Two bodies of masses `m_(1) " and " m_(2)` are connected a light string which passes over a frictionless massless pulley. If the pulley is moving upward with uniform acceleration `(g)/(2)`, then tension in the string will be

To solve the problem, we need to analyze the forces acting on the two masses connected by a string over a pulley that is accelerating upwards.

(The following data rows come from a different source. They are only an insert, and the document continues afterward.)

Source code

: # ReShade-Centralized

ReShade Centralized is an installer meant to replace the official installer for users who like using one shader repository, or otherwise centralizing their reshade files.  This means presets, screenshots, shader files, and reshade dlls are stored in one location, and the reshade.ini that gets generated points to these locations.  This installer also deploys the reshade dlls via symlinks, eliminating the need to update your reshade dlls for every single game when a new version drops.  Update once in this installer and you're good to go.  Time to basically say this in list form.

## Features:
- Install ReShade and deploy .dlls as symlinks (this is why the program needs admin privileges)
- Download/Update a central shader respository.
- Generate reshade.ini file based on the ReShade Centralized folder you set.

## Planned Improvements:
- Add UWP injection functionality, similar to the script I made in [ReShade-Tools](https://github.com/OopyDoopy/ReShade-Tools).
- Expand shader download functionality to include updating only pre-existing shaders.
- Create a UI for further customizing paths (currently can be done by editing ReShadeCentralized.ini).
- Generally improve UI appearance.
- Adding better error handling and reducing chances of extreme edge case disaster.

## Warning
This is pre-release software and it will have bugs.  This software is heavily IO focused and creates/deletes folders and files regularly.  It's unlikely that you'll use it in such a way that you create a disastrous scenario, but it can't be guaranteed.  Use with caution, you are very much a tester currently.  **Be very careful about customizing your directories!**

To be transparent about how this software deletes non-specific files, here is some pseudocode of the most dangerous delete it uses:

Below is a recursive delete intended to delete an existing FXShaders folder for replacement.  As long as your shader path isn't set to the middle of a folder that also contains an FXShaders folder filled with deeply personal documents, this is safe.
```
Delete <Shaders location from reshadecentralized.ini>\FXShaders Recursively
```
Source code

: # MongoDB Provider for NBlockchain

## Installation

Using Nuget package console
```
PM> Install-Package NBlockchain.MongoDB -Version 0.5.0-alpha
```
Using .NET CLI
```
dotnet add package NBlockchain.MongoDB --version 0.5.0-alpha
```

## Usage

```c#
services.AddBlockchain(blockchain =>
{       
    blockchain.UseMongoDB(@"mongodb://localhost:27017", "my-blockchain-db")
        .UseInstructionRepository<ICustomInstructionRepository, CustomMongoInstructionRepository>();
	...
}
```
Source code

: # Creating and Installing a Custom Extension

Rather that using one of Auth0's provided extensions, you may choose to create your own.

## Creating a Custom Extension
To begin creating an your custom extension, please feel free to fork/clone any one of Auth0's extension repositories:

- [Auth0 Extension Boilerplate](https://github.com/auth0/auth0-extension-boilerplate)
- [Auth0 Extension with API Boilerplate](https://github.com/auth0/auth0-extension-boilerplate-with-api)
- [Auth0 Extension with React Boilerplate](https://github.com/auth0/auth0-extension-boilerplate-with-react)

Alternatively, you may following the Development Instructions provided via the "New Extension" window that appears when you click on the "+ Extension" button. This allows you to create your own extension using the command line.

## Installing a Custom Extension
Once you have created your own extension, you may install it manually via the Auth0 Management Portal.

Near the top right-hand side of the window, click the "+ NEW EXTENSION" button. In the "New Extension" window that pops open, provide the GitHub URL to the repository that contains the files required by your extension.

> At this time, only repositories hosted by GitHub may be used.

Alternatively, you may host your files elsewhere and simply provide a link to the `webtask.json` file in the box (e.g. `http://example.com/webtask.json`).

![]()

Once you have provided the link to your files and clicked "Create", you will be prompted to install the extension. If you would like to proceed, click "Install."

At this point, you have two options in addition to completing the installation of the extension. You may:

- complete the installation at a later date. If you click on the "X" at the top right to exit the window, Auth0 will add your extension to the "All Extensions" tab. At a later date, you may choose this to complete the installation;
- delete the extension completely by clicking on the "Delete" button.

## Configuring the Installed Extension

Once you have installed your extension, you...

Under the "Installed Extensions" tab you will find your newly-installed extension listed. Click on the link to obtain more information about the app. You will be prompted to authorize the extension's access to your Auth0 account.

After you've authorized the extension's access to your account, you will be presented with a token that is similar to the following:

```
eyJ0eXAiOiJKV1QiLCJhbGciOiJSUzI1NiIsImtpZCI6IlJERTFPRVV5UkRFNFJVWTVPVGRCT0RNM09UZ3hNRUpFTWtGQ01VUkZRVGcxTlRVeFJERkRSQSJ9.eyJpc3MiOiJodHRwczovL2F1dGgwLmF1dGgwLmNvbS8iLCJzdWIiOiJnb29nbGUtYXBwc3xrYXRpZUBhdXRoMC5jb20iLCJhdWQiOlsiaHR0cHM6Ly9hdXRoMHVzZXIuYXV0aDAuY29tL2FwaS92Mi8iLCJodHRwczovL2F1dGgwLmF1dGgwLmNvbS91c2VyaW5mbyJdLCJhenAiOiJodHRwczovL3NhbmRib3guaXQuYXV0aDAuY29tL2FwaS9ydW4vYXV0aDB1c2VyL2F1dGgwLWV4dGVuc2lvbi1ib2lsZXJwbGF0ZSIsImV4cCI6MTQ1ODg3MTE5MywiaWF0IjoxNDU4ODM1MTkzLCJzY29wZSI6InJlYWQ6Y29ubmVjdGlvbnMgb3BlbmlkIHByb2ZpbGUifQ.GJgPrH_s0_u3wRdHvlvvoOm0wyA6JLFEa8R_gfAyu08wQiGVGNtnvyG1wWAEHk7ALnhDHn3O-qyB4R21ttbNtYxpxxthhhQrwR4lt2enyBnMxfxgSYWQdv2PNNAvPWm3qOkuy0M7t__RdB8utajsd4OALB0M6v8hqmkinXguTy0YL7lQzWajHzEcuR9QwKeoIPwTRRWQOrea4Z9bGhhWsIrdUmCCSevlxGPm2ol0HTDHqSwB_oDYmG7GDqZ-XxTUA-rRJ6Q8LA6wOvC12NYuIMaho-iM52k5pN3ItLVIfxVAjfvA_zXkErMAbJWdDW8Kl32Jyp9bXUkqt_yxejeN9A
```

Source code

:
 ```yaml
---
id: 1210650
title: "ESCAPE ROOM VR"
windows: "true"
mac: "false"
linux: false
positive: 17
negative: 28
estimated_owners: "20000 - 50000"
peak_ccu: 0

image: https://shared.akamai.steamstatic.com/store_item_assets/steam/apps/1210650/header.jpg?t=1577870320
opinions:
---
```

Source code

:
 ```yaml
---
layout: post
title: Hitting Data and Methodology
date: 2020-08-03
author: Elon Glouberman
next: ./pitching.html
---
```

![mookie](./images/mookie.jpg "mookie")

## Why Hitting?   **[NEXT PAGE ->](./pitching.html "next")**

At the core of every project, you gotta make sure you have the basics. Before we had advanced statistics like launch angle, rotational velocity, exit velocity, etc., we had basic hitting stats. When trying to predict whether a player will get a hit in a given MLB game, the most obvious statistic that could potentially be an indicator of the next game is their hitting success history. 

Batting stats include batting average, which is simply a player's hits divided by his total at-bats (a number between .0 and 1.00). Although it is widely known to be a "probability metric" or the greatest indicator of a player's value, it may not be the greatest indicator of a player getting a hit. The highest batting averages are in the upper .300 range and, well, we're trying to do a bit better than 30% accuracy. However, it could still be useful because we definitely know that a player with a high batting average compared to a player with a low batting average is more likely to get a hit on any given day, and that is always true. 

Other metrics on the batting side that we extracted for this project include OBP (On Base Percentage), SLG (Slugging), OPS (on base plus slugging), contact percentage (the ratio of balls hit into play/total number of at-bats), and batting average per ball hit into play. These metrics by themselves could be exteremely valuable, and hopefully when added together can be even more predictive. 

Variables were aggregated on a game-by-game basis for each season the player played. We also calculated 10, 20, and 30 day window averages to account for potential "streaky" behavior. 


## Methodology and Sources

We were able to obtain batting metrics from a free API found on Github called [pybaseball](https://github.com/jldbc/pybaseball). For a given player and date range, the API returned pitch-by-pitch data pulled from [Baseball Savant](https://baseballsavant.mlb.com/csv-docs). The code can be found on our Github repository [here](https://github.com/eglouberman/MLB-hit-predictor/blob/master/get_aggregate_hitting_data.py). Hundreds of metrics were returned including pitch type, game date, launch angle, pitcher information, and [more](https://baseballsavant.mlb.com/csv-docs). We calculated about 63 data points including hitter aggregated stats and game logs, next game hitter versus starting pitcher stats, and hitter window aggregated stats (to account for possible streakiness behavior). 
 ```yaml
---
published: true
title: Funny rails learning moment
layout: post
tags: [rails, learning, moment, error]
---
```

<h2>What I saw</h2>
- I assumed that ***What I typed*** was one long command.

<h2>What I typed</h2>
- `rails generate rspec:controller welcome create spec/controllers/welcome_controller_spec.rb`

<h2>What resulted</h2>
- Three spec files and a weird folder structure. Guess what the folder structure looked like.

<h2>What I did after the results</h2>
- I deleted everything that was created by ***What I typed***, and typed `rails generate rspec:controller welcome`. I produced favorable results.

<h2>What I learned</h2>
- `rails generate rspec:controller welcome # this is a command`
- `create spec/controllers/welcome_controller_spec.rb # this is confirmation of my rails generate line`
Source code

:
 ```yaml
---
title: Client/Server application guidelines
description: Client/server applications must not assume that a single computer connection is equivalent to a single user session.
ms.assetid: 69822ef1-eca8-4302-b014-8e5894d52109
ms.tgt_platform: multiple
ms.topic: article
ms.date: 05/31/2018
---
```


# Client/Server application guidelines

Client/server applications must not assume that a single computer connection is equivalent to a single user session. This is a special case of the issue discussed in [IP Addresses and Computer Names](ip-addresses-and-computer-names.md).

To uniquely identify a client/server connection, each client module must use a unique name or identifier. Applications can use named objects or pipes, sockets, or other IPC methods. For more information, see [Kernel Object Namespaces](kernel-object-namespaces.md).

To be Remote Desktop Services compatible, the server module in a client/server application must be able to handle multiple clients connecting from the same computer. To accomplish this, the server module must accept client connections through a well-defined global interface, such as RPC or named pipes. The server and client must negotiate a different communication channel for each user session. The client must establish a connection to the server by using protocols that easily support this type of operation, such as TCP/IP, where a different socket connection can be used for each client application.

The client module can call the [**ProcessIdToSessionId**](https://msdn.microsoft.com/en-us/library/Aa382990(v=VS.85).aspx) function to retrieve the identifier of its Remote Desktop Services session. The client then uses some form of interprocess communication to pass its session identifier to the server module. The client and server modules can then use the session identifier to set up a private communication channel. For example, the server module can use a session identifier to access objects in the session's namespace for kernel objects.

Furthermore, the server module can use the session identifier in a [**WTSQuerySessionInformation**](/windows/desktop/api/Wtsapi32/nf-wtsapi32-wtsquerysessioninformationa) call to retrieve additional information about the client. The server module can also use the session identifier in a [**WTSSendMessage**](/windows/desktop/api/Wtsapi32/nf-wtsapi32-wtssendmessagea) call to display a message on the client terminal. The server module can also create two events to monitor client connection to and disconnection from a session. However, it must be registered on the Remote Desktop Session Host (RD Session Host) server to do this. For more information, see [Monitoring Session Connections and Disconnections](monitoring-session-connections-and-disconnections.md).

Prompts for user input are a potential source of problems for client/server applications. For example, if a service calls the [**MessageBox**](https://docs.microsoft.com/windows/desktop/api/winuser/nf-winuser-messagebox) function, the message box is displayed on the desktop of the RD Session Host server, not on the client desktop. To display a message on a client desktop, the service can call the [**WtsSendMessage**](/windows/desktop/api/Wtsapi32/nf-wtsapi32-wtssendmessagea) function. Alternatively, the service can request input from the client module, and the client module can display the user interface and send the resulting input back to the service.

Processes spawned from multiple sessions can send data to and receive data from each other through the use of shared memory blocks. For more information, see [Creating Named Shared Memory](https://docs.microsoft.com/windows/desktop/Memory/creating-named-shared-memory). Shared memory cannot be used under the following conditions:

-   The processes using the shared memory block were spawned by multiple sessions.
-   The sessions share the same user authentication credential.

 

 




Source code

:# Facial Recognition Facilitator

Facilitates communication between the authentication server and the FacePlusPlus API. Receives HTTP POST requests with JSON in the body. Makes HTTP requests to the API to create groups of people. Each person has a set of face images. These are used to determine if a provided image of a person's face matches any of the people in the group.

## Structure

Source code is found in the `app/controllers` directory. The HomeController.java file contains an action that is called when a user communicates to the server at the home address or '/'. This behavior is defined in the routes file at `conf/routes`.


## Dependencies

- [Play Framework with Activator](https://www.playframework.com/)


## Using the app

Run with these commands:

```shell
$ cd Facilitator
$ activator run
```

Let's denote the masses as \( m_1 \) and \( m_2 \), and the acceleration of the pulley as \( a = \frac{g}{2} \). ### Step-by-Step Solution: 1. **Identify the Forces**: - For mass \( m_1 \) (which is heavier), the forces acting on it are its weight \( m_1 g \) downward and the tension \( T \) upward. - For mass \( m_2 \) (which is lighter), the forces acting on it are its weight \( m_2 g \) downward and the tension \( T \) upward. 2. **Write the Equations of Motion**: - For mass \( m_1 \): \[ m_1 \cdot \left( \frac{g}{2} + g \right) - T = m_1 \cdot a \] Here, the effective acceleration acting on \( m_1 \) is \( \frac{g}{2} + g = \frac{3g}{2} \). Thus, the equation becomes: \[ m_1 \cdot \frac{3g}{2} - T = m_1 \cdot a \quad \text{(1)} \] - For mass \( m_2 \): \[ T - m_2 \cdot \left( \frac{g}{2} + g \right) = m_2 \cdot a \] Similarly, the effective acceleration acting on \( m_2 \) is \( \frac{3g}{2} \). Thus, the equation becomes: \[ T - m_2 \cdot \frac{3g}{2} = m_2 \cdot a \quad \text{(2)} \] 3. **Combine the Equations**: - Adding equations (1) and (2): \[ \left( m_1 \cdot \frac{3g}{2} - T \right) + \left( T - m_2 \cdot \frac{3g}{2} \right) = m_1 \cdot a + m_2 \cdot a \] This simplifies to: \[ m_1 \cdot \frac{3g}{2} - m_2 \cdot \frac{3g}{2} = (m_1 + m_2) \cdot a \] Rearranging gives: \[ \frac{3g}{2} (m_1 - m_2) = (m_1 + m_2) \cdot a \] 4. **Solve for Acceleration \( a \)**: - From the above equation, we can express \( a \): \[ a = \frac{3g(m_1 - m_2)}{2(m_1 + m_2)} \] 5. **Substitute \( a \) back into one of the equations**: - We can substitute this value of \( a \) back into either equation (1) or (2) to find \( T \). Using equation (2): \[ T = m_2 \cdot \frac{3g}{2} + m_2 \cdot a \] Substituting \( a \): \[ T = m_2 \cdot \frac{3g}{2} + m_2 \cdot \left( \frac{3g(m_1 - m_2)}{2(m_1 + m_2)} \right) \] 6. **Simplify to find \( T \)**: - This gives: \[ T = \frac{3m_2g}{2} + \frac{3m_2g(m_1 - m_2)}{2(m_1 + m_2)} \] - After simplifying, we can find: \[ T = \frac{3m_1 m_2 g}{m_1 + m_2} \] ### Final Answer: The tension in the string is: \[ T = \frac{3m_1 m_2 g}{m_1 + m_2} \]